Problem description: Your answer should hold each line of the material that contains the word "subsubsection".

Records supplied:
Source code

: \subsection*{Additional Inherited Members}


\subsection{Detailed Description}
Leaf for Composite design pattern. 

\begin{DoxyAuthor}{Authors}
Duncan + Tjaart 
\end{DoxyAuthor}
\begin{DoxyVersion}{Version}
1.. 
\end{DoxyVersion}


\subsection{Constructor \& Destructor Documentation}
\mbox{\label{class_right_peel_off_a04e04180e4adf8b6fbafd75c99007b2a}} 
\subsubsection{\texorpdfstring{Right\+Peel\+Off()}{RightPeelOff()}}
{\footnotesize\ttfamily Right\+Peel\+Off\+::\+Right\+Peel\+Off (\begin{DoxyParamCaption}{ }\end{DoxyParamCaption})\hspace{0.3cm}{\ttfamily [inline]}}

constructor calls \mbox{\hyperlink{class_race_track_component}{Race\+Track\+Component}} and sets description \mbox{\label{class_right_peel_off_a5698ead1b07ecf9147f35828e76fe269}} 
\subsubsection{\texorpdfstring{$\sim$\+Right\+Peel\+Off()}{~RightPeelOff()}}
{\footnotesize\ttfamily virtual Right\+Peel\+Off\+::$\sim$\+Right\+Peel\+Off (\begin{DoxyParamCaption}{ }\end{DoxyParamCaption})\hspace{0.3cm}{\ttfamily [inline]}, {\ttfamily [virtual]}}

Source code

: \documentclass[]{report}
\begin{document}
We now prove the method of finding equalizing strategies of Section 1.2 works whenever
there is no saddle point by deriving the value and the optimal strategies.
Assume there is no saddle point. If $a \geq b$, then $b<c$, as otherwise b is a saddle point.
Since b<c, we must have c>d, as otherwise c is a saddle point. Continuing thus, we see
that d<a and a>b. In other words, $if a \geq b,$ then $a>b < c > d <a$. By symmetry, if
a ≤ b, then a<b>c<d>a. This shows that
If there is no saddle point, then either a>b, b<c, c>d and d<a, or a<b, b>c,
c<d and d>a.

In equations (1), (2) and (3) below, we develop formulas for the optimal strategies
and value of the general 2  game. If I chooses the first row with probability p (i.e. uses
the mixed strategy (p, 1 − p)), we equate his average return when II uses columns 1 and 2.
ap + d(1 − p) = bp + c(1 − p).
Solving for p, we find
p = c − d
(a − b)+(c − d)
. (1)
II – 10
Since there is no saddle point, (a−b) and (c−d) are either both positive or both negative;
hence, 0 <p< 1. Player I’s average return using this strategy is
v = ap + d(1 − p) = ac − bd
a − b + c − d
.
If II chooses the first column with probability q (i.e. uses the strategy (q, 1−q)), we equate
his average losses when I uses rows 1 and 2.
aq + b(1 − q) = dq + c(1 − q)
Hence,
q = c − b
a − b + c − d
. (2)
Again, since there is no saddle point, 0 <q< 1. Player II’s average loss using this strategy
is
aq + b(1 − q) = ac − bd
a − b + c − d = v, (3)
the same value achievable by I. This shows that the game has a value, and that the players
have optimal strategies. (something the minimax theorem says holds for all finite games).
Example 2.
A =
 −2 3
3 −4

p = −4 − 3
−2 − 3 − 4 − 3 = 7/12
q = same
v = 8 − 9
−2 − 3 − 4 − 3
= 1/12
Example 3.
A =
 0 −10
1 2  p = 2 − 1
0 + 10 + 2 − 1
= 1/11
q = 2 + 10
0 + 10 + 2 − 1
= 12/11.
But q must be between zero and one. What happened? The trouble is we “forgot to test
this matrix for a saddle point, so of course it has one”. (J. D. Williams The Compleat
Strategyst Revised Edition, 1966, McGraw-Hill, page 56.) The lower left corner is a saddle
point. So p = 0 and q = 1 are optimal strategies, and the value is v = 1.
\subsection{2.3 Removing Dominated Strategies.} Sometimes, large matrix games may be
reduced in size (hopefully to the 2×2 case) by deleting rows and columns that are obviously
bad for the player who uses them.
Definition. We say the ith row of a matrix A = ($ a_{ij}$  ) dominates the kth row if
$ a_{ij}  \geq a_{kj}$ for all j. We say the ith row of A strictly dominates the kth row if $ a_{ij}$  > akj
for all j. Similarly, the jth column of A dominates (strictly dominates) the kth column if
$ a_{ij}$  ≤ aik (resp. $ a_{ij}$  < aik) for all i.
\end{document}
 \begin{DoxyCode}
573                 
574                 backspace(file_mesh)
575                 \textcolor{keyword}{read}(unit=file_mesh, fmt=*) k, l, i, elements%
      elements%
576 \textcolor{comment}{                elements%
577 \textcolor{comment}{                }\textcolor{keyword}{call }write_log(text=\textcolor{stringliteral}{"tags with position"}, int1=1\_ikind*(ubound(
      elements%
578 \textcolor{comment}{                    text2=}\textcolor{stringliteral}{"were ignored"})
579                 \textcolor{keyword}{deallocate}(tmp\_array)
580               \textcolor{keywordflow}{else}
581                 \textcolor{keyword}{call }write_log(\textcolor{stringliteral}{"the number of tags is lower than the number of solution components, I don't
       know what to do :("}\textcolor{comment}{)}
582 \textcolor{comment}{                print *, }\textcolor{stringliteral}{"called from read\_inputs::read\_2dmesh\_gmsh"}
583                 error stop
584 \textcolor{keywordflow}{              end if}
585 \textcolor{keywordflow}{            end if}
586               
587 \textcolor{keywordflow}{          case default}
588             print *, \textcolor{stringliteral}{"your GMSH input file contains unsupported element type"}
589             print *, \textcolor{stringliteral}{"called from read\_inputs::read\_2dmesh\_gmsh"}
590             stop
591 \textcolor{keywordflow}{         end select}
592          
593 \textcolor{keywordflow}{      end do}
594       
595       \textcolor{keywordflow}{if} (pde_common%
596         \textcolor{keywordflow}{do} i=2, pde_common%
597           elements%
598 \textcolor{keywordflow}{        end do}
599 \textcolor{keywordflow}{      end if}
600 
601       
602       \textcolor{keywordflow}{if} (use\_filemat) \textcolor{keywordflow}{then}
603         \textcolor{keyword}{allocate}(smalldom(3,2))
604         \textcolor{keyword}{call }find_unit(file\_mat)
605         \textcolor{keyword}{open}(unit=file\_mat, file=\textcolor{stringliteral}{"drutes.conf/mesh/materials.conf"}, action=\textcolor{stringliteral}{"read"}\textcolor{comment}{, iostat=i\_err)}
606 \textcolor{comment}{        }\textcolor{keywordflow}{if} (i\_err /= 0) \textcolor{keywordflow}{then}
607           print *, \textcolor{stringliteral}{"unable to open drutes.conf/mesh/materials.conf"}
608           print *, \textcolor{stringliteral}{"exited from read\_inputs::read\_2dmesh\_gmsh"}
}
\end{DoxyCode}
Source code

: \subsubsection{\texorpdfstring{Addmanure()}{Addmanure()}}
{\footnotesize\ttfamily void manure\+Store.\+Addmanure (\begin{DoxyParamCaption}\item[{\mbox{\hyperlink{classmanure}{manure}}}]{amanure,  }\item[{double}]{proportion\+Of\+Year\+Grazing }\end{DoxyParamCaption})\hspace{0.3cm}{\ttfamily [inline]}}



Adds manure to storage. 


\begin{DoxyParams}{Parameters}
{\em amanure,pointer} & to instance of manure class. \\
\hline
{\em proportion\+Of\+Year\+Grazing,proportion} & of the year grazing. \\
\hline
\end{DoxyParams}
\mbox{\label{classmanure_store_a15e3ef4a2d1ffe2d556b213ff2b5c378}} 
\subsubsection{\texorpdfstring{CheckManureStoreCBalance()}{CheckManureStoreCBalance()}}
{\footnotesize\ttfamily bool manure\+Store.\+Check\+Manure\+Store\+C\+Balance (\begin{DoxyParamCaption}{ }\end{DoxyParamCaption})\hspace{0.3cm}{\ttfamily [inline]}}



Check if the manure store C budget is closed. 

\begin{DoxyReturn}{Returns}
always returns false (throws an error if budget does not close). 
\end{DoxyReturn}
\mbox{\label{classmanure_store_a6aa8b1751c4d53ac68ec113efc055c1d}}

---

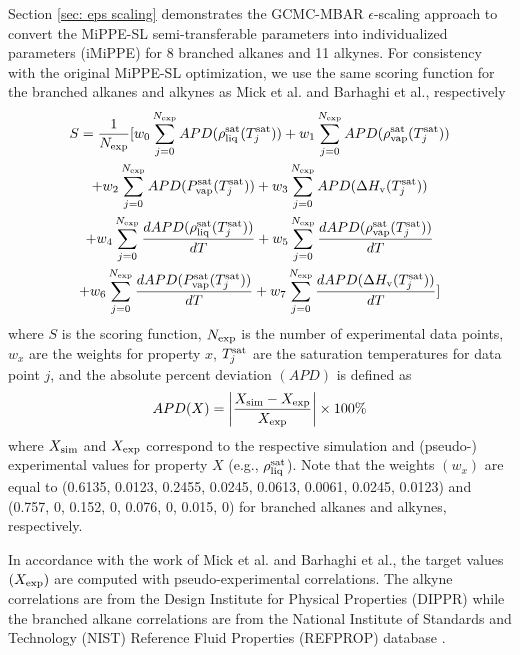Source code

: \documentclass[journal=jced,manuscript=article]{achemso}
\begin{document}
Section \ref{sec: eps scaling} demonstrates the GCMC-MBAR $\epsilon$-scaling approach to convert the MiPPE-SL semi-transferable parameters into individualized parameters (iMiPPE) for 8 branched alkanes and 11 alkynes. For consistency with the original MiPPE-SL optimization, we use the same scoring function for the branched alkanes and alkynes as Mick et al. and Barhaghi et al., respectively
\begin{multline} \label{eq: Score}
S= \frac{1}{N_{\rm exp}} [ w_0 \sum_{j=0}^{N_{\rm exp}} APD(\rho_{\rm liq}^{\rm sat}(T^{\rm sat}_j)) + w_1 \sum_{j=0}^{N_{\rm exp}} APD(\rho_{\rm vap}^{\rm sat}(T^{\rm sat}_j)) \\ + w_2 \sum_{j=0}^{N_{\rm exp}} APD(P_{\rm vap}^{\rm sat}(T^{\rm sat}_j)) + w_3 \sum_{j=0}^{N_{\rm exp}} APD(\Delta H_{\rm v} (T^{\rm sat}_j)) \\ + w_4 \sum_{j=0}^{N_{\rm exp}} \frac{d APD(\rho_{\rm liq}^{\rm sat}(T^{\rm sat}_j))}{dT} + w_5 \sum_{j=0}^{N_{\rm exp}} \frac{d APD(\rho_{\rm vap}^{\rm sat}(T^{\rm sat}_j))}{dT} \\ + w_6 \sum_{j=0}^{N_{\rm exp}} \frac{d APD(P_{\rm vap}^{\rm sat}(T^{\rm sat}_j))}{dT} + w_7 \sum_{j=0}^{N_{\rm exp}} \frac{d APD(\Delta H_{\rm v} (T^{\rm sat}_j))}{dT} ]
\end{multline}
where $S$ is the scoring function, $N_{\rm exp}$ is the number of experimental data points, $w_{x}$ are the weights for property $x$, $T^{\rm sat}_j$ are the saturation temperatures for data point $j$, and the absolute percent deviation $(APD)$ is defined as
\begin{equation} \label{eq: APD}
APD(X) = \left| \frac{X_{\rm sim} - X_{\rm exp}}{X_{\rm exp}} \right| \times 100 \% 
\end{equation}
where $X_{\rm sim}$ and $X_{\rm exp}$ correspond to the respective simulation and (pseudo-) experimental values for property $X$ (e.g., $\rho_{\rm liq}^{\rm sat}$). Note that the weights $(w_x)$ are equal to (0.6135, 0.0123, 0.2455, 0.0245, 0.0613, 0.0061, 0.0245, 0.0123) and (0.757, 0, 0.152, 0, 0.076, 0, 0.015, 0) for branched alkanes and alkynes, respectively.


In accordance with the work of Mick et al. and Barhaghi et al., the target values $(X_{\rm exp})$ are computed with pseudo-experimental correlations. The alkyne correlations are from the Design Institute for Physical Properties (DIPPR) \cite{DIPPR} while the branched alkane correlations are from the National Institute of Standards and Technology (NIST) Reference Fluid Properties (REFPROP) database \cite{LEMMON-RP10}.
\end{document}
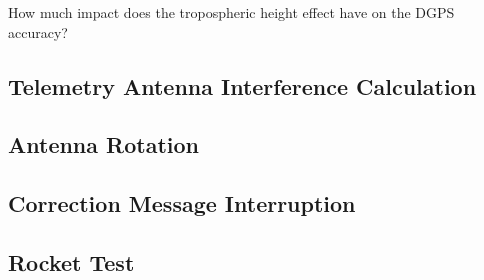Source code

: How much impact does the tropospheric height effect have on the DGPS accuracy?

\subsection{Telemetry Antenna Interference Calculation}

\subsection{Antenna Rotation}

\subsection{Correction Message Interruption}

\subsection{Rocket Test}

Task output:
\subsubsection{\texorpdfstring{Right\+Peel\+Off()}{RightPeelOff()}}
\subsubsection{\texorpdfstring{$\sim$\+Right\+Peel\+Off()}{~RightPeelOff()}}
: \subsubsection{\texorpdfstring{Addmanure()}{Addmanure()}}
\subsubsection{\texorpdfstring{CheckManureStoreCBalance()}{CheckManureStoreCBalance()}}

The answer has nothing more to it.